__EXERCISE PROMPT__. Gather each line of the records where "loop" appears.

══ DATA FOR PROCESSING

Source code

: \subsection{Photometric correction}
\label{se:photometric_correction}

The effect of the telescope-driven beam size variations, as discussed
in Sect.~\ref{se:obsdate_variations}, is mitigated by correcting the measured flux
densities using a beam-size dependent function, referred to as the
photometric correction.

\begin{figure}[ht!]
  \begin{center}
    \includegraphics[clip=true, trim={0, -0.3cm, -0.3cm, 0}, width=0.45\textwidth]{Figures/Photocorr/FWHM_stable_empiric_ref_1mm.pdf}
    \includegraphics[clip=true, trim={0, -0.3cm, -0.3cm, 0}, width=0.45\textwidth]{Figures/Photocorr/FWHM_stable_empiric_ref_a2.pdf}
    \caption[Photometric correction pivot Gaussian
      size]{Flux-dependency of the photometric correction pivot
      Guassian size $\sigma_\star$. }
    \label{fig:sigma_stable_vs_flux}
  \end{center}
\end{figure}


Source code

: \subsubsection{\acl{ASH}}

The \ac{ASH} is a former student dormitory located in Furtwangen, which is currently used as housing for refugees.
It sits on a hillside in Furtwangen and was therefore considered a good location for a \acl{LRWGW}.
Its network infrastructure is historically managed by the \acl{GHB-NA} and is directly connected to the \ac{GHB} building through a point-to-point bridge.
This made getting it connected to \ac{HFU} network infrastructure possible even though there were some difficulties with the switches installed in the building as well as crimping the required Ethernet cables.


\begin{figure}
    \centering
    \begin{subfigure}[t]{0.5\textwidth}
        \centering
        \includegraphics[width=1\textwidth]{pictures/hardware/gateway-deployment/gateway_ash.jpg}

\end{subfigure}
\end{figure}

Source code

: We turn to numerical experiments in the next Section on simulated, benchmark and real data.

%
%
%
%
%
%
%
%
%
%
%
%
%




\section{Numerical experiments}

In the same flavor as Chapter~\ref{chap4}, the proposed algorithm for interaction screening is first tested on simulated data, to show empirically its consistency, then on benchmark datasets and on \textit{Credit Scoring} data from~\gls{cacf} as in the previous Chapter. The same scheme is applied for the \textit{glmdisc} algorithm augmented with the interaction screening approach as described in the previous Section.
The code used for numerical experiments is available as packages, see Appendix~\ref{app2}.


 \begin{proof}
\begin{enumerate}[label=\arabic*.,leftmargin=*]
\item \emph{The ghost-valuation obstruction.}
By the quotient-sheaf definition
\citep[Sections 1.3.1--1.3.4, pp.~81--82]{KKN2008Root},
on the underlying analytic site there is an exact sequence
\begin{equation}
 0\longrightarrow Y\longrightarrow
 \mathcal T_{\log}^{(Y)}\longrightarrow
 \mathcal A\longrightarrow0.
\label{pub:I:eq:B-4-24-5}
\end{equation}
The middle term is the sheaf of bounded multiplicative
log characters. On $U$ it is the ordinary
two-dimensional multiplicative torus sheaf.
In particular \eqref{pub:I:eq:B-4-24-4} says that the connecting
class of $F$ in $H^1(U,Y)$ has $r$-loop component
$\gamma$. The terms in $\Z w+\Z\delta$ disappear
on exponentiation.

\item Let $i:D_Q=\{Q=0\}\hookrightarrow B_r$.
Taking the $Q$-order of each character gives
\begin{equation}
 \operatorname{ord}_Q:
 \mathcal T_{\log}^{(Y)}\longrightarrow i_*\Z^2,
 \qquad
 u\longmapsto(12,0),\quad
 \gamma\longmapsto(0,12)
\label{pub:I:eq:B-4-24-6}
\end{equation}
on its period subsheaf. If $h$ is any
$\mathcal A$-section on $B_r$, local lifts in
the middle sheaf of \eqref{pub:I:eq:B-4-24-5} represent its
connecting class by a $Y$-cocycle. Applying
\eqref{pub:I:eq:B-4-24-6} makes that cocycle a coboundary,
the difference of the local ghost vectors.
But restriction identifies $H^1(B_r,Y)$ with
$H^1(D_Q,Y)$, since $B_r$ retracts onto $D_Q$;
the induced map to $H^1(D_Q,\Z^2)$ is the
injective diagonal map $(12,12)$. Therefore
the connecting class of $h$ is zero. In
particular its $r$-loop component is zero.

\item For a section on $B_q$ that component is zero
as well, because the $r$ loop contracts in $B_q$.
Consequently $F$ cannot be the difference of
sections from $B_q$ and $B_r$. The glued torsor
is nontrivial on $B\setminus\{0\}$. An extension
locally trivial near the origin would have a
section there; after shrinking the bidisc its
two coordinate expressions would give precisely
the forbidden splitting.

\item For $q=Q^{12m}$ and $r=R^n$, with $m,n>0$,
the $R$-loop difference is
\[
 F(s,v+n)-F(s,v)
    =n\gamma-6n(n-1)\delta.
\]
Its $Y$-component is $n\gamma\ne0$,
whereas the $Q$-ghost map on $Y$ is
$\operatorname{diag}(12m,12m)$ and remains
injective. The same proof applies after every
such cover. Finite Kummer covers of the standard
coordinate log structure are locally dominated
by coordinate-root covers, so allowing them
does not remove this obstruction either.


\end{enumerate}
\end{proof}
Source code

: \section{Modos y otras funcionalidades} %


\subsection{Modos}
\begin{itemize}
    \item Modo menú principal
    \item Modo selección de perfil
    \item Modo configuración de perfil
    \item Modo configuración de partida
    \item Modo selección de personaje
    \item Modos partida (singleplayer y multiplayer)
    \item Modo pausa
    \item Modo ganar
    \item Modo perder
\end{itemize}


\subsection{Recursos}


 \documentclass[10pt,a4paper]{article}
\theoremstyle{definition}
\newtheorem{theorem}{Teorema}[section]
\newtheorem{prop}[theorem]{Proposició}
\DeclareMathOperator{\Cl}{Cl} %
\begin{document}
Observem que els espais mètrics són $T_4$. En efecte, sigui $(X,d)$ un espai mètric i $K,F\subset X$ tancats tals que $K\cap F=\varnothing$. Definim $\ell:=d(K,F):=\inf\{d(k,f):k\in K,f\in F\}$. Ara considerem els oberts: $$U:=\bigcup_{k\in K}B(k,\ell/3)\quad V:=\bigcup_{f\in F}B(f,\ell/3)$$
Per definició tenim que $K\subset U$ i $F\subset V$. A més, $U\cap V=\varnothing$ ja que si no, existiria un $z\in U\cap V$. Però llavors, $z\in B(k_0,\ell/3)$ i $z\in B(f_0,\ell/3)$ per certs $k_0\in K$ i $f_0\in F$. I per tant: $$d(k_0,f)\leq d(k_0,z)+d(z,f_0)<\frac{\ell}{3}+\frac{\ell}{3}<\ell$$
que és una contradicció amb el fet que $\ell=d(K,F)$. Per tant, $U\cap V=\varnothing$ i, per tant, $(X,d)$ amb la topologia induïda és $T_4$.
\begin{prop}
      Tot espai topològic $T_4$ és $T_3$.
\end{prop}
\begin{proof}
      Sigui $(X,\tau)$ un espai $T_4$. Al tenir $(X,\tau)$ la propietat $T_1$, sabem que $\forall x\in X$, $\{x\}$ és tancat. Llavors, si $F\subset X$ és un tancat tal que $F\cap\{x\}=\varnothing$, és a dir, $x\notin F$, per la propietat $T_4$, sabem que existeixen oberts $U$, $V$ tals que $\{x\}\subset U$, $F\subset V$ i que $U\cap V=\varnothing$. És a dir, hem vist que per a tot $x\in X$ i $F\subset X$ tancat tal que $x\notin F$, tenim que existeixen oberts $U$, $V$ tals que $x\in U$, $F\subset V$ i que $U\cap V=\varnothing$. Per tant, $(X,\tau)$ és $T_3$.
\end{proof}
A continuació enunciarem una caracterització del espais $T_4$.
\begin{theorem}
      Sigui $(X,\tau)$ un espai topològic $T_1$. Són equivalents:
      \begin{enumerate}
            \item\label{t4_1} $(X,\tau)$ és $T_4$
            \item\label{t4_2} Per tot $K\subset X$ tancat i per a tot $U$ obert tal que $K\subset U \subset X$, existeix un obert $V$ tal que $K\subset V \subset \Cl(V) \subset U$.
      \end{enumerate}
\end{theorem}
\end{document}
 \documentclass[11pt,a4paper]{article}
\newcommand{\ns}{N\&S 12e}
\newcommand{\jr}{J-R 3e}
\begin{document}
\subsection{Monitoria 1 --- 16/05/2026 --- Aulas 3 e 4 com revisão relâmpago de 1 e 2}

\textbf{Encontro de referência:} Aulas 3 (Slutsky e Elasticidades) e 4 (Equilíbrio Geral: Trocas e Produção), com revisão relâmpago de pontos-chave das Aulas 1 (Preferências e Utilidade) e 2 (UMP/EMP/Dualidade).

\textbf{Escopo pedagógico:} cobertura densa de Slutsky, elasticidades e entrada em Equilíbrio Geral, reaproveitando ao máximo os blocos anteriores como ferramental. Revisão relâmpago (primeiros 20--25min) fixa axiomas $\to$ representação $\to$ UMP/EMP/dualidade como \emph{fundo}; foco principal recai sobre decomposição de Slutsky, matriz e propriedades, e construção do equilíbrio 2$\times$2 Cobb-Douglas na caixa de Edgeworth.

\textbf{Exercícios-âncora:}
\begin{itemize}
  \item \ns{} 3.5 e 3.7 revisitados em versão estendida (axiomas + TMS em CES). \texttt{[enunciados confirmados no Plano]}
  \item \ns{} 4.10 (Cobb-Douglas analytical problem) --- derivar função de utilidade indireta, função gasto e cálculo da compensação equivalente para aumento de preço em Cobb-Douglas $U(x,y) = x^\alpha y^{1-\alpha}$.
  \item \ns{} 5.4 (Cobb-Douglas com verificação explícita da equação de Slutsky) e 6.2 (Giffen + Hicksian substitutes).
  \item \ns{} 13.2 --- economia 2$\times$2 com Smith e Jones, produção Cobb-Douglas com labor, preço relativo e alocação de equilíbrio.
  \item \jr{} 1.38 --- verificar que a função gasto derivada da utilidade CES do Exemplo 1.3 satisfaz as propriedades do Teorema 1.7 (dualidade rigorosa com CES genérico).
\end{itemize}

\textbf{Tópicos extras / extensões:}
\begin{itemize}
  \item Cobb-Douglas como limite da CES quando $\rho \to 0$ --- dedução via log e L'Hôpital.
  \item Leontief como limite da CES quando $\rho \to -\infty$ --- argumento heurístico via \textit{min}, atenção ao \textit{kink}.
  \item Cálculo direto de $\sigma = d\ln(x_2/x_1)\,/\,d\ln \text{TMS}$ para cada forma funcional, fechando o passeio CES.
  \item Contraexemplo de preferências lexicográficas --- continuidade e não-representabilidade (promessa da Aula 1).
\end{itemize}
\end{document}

════

__FINISHED TASK__.
class of $F$ in $H^1(U,Y)$ has $r$-loop component
particular its $r$-loop component is zero.
as well, because the $r$ loop contracts in $B_q$.
the $R$-loop difference is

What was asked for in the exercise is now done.